Gather each line of the entries below that includes "rằng".
Top of Extracted entries
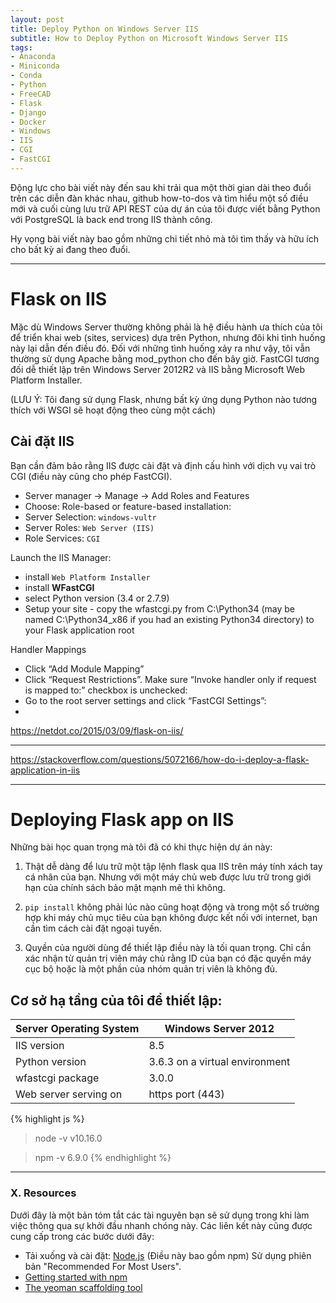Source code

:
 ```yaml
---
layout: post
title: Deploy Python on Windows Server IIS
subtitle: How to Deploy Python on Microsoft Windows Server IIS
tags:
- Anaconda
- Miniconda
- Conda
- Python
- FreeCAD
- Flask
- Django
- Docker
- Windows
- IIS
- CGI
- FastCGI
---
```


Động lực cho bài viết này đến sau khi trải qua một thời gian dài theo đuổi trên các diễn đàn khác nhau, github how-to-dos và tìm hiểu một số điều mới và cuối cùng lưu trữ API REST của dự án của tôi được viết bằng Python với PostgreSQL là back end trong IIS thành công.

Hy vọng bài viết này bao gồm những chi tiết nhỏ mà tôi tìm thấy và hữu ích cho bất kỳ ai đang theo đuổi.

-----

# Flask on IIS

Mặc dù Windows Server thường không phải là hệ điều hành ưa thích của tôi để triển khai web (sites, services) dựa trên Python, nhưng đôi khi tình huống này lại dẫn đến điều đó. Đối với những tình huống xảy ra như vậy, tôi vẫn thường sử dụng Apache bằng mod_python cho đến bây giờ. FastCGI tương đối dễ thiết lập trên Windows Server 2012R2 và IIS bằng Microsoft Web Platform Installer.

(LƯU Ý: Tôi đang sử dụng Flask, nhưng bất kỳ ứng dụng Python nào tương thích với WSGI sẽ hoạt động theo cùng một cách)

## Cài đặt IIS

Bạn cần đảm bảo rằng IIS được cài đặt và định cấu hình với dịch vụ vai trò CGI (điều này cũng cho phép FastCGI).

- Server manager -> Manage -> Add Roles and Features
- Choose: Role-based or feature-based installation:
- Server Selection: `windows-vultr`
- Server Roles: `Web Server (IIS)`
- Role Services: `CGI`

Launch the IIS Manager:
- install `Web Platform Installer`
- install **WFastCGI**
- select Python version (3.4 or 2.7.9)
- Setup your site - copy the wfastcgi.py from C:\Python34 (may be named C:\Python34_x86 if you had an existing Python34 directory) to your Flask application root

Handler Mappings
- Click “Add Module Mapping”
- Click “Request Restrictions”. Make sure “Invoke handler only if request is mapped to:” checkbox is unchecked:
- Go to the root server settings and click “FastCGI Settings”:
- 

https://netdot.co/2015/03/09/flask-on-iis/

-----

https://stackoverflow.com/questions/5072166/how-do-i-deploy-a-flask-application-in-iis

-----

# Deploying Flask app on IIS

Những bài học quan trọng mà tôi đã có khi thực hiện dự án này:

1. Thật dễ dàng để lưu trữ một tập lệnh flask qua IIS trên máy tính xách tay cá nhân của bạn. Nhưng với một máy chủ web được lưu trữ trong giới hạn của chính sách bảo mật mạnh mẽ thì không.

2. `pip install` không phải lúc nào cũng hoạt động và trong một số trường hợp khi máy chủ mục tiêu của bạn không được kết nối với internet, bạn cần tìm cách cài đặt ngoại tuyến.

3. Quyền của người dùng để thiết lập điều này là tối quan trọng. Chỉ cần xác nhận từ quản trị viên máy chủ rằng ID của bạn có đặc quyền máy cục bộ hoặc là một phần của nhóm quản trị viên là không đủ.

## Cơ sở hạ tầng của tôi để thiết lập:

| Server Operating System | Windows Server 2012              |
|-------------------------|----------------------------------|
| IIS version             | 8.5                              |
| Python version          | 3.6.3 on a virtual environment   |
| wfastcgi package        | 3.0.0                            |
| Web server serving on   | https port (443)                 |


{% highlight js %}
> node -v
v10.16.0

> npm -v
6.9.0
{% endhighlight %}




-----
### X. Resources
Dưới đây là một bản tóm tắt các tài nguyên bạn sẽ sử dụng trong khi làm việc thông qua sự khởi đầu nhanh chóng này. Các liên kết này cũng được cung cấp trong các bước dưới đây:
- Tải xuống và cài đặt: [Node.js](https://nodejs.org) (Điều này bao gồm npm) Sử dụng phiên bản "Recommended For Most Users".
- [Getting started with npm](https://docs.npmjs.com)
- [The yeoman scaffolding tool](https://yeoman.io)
Bottom of Extracted entries
[Reply to the task]
Bạn cần đảm bảo rằng IIS được cài đặt và định cấu hình với dịch vụ vai trò CGI (điều này cũng cho phép FastCGI).
3. Quyền của người dùng để thiết lập điều này là tối quan trọng. Chỉ cần xác nhận từ quản trị viên máy chủ rằng ID của bạn có đặc quyền máy cục bộ hoặc là một phần của nhóm quản trị viên là không đủ.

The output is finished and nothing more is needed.